Acceleration Due to Gravity Above the Earth’s Surface

Consider a body at a height \(h\) above the Earth’s surface. The distance of the body from the Earth’s centre becomes \(R+h\). According to the universal law of gravitation, the gravitational force acting on a body of mass \(m\) at this height is

\[ F = G\frac{M m}{(R+h)^2} \]

This force produces an acceleration \(g_h\) in the body. Using Newton’s second law,

\[ m g_h = G\frac{M m}{(R+h)^2} \]

Cancelling \(m\),

\[ g_h = G\frac{M}{(R+h)^2} \]

Dividing this expression by the surface value \(g = G M / R^2\),

\[ \frac{g_h}{g} = \left(\frac{R}{R+h}\right)^2 \]

This result shows that acceleration due to gravity decreases with increase in height. For heights much smaller than the Earth’s radius, this decrease is gradual, which explains why \(g\) is nearly constant close to the surface.

Important aspect: At very large distances from the Earth, such as in space, the value of \(g\) becomes very small, leading to conditions commonly described as weightlessness.

Acceleration Due to Gravity Below the Earth’s Surface

Now consider a body at a depth \(d\) below the Earth’s surface. Its distance from the Earth’s centre is \(R-d\).

According to NCERT, only the mass of the Earth enclosed within this radius contributes to the gravitational attraction. Assuming the Earth to be a uniform sphere, the enclosed mass \(M_d\) is proportional to the volume of the sphere of radius \(R-d\).

\[ M_d = M \left(\frac{R-d}{R}\right)^3 \]

The gravitational force on a body of mass \(m\) at depth \(d\) is

\[ F = G\frac{M_d m}{(R-d)^2} \]

Substituting the value of \(M_d\),

\[ F = G\frac{M m}{R^3}(R-d) \]

The corresponding acceleration due to gravity \(g_d\) is

\[ g_d = G\frac{M}{R^3}(R-d) \]

Using \(g = G M / R^2\), we obtain

\[ g_d = g\left(1 - \frac{d}{R}\right) \]

This expression shows that the acceleration due to gravity decreases linearly with depth and becomes zero at the centre of the Earth.

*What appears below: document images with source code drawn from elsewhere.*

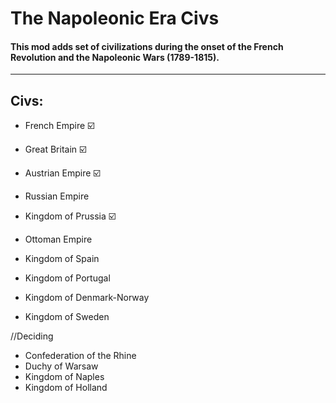 # The Napoleonic Era Civs
  #### This mod adds set of civilizations during the onset of the French Revolution and the Napoleonic Wars (1789-1815).
-----


## Civs:
- French Empire ☑️
- Great Britain ☑️
- Austrian Empire ☑️
- Russian Empire
- Kingdom of Prussia ☑️
- Ottoman Empire
- Kingdom of Spain
  
- Kingdom of Portugal
- Kingdom of Denmark-Norway
- Kingdom of Sweden
  
//Deciding
- Confederation of the Rhine
- Duchy of Warsaw
- Kingdom of Naples
- Kingdom of Holland
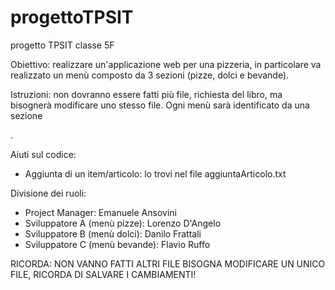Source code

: # progettoTPSIT
progetto TPSIT classe 5F

Obiettivo: realizzare un'applicazione web per una pizzeria, in particolare va realizzato un menù composto da 3 sezioni (pizze, dolci e bevande).

Istruzioni: non dovranno essere fatti più file, richiesta del libro, ma bisognerà modificare uno stesso file. Ogni menù sarà identificato da una sezione <div>.

Aiuti sul codice:
- Aggiunta di un item/articolo: lo trovi nel file aggiuntaArticolo.txt

Divisione dei ruoli:
- Project Manager: Emanuele Ansovini
- Sviluppatore A (menù pizze): Lorenzo D'Angelo
- Sviluppatore B (menù dolci): Danilo Frattali
- Sviluppatore C (menù bevande): Flavio Ruffo

RICORDA: NON VANNO FATTI ALTRI FILE BISOGNA MODIFICARE UN UNICO FILE, RICORDA DI SALVARE I CAMBIAMENTI!
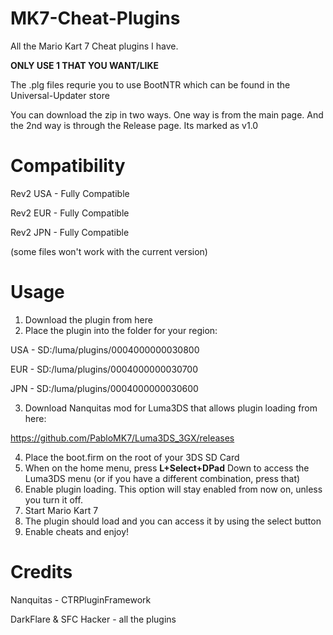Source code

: # MK7-Cheat-Plugins
All the Mario Kart 7 Cheat plugins I have.

**ONLY USE 1 THAT YOU WANT/LIKE**

The .plg files requrie you to use BootNTR which can be found in the Universal-Updater store

You can download the zip in two ways. One way is from the main page. And the 2nd way is through the Release page. Its marked as v1.0

# Compatibility
Rev2 USA - Fully Compatible

Rev2 EUR - Fully Compatible

Rev2 JPN - Fully Compatible

(some files won't work with the current version)

# Usage
1. Download the plugin from here
2. Place the plugin into the folder for your region:

USA - SD:/luma/plugins/0004000000030800

EUR - SD:/luma/plugins/0004000000030700

JPN - SD:/luma/plugins/0004000000030600

3. Download Nanquitas mod for Luma3DS that allows plugin loading from here: 

https://github.com/PabloMK7/Luma3DS_3GX/releases

4. Place the boot.firm on the root of your 3DS SD Card
5. When on the home menu, press **L+Select+DPad** Down to access the Luma3DS menu (or if you have a different combination, press that)
6. Enable plugin loading. This option will stay enabled from now on, unless you turn it off.
7. Start Mario Kart 7
8. The plugin should load and you can access it by using the select button
9. Enable cheats and enjoy!

# Credits
Nanquitas - CTRPluginFramework

DarkFlare &amp; SFC Hacker - all the plugins
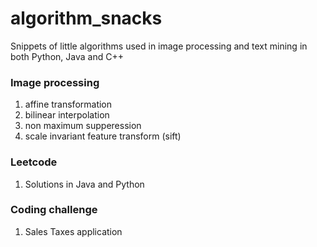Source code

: # algorithm_snacks
Snippets of little algorithms used in image processing and text mining in both Python, Java and C++


### Image processing
1. affine transformation
2. bilinear interpolation
3. non maximum supperession
4. scale invariant feature transform (sift)


### Leetcode
1. Solutions in Java and Python


### Coding challenge
1. Sales Taxes application

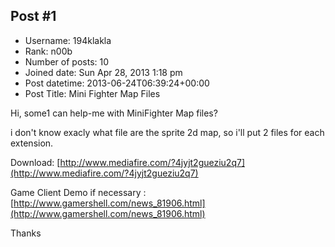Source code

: ## Post #1
- Username: 194klakla
- Rank: n00b
- Number of posts: 10
- Joined date: Sun Apr 28, 2013 1:18 pm
- Post datetime: 2013-06-24T06:39:24+00:00
- Post Title: Mini Fighter Map Files

Hi, some1 can help-me with MiniFighter Map files?

i don't know exacly what file are the sprite 2d map, so i'll put 2 files for each extension.

Download: [http://www.mediafire.com/?4jyjt2gueziu2q7](http://www.mediafire.com/?4jyjt2gueziu2q7)


Game Client Demo if necessary : [http://www.gamershell.com/news_81906.html](http://www.gamershell.com/news_81906.html)

Thanks
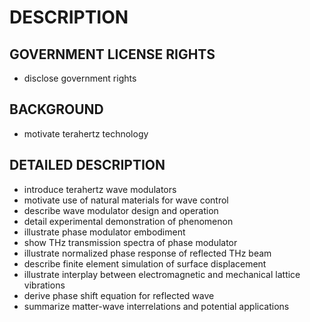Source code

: # DESCRIPTION

## GOVERNMENT LICENSE RIGHTS

- disclose government rights

## BACKGROUND

- motivate terahertz technology

## DETAILED DESCRIPTION

- introduce terahertz wave modulators
- motivate use of natural materials for wave control
- describe wave modulator design and operation
- detail experimental demonstration of phenomenon
- illustrate phase modulator embodiment
- show THz transmission spectra of phase modulator
- illustrate normalized phase response of reflected THz beam
- describe finite element simulation of surface displacement
- illustrate interplay between electromagnetic and mechanical lattice vibrations
- derive phase shift equation for reflected wave
- summarize matter-wave interrelations and potential applications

Physical interpretation: At the Earth’s centre, gravitational pulls from all directions balance each other, resulting in zero net acceleration.

Comparison of g Above and Below the Surface

Above the Earth’s surface, the value of \(g\) decreases according to an inverse square law with distance from the centre. Below the surface, it decreases linearly with depth under the assumption of uniform density.

These two different variations highlight the role of Earth’s mass distribution and distance in determining gravitational effects.

Gravitational potential energy is a measure of the energy possessed by a body due to its position in a gravitational field. In the NCERT treatment of gravitation, this concept naturally follows the universal law of gravitation and provides a powerful way to analyze motion under gravity using energy methods instead of forces.

Definition of Gravitational Potential Energy

The gravitational potential energy of a body at a point in a gravitational field is defined as the work done against the gravitational force in bringing the body from infinity to that point, assuming the body is brought slowly without any change in kinetic energy.

By convention, the gravitational potential energy of a body at infinity is taken as zero.

Derivation of Gravitational Potential Energy

Consider a body of mass \(m\) placed at a distance \(r\) from the centre of the Earth, whose mass is \(M\). The gravitational force acting on the body is

\[ F = G\frac{M m}{r^2} \]

This force is directed radially inward, toward the Earth’s centre. To move the body slowly outward through a small distance \(dr\), an equal and opposite force must be applied.

The work done \(dW\) against gravity in moving the body through distance \(dr\) is

\[ dW = F \, dr = G\frac{M m}{r^2} \, dr \]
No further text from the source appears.